[Data for review]:
--------------------
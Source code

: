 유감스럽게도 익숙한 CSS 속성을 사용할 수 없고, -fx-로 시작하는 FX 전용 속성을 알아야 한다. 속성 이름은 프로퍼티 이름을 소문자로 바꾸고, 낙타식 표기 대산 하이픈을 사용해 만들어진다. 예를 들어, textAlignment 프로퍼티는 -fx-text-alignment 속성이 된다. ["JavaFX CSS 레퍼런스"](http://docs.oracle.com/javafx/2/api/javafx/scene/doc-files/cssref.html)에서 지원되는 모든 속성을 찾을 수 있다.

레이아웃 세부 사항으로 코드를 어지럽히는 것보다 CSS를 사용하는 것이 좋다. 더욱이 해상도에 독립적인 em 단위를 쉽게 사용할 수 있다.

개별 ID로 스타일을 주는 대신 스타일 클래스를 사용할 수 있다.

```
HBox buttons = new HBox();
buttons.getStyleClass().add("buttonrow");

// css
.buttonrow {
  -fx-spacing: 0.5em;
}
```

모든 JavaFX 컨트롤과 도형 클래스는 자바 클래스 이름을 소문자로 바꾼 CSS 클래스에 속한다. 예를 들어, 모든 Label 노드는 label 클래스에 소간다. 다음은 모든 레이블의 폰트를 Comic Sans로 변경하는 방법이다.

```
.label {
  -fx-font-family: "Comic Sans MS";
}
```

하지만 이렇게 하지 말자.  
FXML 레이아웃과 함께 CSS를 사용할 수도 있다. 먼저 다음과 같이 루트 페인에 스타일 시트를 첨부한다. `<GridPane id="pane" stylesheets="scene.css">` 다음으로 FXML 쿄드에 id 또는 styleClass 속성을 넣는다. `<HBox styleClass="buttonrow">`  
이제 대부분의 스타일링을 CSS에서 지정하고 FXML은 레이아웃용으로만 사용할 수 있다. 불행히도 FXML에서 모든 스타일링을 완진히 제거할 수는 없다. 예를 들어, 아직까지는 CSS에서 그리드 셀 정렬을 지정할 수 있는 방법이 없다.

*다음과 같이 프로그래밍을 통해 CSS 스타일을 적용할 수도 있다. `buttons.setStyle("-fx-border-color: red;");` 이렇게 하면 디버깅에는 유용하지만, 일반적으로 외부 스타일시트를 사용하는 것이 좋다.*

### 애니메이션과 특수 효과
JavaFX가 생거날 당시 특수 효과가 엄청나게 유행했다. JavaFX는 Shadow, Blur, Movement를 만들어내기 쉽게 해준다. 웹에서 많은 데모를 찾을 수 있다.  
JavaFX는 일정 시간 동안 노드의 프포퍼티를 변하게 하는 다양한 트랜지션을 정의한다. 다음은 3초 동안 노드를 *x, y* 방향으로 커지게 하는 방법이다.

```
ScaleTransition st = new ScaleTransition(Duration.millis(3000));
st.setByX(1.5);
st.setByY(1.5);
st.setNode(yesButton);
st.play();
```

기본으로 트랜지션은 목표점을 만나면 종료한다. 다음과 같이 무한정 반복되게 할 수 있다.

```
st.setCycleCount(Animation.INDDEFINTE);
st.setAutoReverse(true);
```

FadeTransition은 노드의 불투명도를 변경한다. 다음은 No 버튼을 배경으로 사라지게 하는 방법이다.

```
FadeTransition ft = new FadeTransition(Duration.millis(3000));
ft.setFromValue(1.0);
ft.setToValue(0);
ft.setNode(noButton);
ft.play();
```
--------------------
[What the task requires]: Each of the records should be written out precisely as given.

[Result for this task]:
Source code

: 유감스럽게도 익숙한 CSS 속성을 사용할 수 없고, -fx-로 시작하는 FX 전용 속성을 알아야 한다. 속성 이름은 프로퍼티 이름을 소문자로 바꾸고, 낙타식 표기 대산 하이픈을 사용해 만들어진다. 예를 들어, textAlignment 프로퍼티는 -fx-text-alignment 속성이 된다. ["JavaFX CSS 레퍼런스"](http://docs.oracle.com/javafx/2/api/javafx/scene/doc-files/cssref.html)에서 지원되는 모든 속성을 찾을 수 있다.

레이아웃 세부 사항으로 코드를 어지럽히는 것보다 CSS를 사용하는 것이 좋다. 더욱이 해상도에 독립적인 em 단위를 쉽게 사용할 수 있다.

개별 ID로 스타일을 주는 대신 스타일 클래스를 사용할 수 있다.

```
HBox buttons = new HBox();
buttons.getStyleClass().add("buttonrow");

// css
.buttonrow {
  -fx-spacing: 0.5em;
}
```

모든 JavaFX 컨트롤과 도형 클래스는 자바 클래스 이름을 소문자로 바꾼 CSS 클래스에 속한다. 예를 들어, 모든 Label 노드는 label 클래스에 소간다. 다음은 모든 레이블의 폰트를 Comic Sans로 변경하는 방법이다.

```
.label {
  -fx-font-family: "Comic Sans MS";
}
```

하지만 이렇게 하지 말자.  
FXML 레이아웃과 함께 CSS를 사용할 수도 있다. 먼저 다음과 같이 루트 페인에 스타일 시트를 첨부한다. `<GridPane id="pane" stylesheets="scene.css">` 다음으로 FXML 쿄드에 id 또는 styleClass 속성을 넣는다. `<HBox styleClass="buttonrow">`  
이제 대부분의 스타일링을 CSS에서 지정하고 FXML은 레이아웃용으로만 사용할 수 있다. 불행히도 FXML에서 모든 스타일링을 완진히 제거할 수는 없다. 예를 들어, 아직까지는 CSS에서 그리드 셀 정렬을 지정할 수 있는 방법이 없다.

*다음과 같이 프로그래밍을 통해 CSS 스타일을 적용할 수도 있다. `buttons.setStyle("-fx-border-color: red;");` 이렇게 하면 디버깅에는 유용하지만, 일반적으로 외부 스타일시트를 사용하는 것이 좋다.*

### 애니메이션과 특수 효과
JavaFX가 생거날 당시 특수 효과가 엄청나게 유행했다. JavaFX는 Shadow, Blur, Movement를 만들어내기 쉽게 해준다. 웹에서 많은 데모를 찾을 수 있다.  
JavaFX는 일정 시간 동안 노드의 프포퍼티를 변하게 하는 다양한 트랜지션을 정의한다. 다음은 3초 동안 노드를 *x, y* 방향으로 커지게 하는 방법이다.

```
ScaleTransition st = new ScaleTransition(Duration.millis(3000));
st.setByX(1.5);
st.setByY(1.5);
st.setNode(yesButton);
st.play();
```

기본으로 트랜지션은 목표점을 만나면 종료한다. 다음과 같이 무한정 반복되게 할 수 있다.

```
st.setCycleCount(Animation.INDDEFINTE);
st.setAutoReverse(true);
```

FadeTransition은 노드의 불투명도를 변경한다. 다음은 No 버튼을 배경으로 사라지게 하는 방법이다.

```
FadeTransition ft = new FadeTransition(Duration.millis(3000));
ft.setFromValue(1.0);
ft.setToValue(0);
ft.setNode(noButton);
ft.play();
```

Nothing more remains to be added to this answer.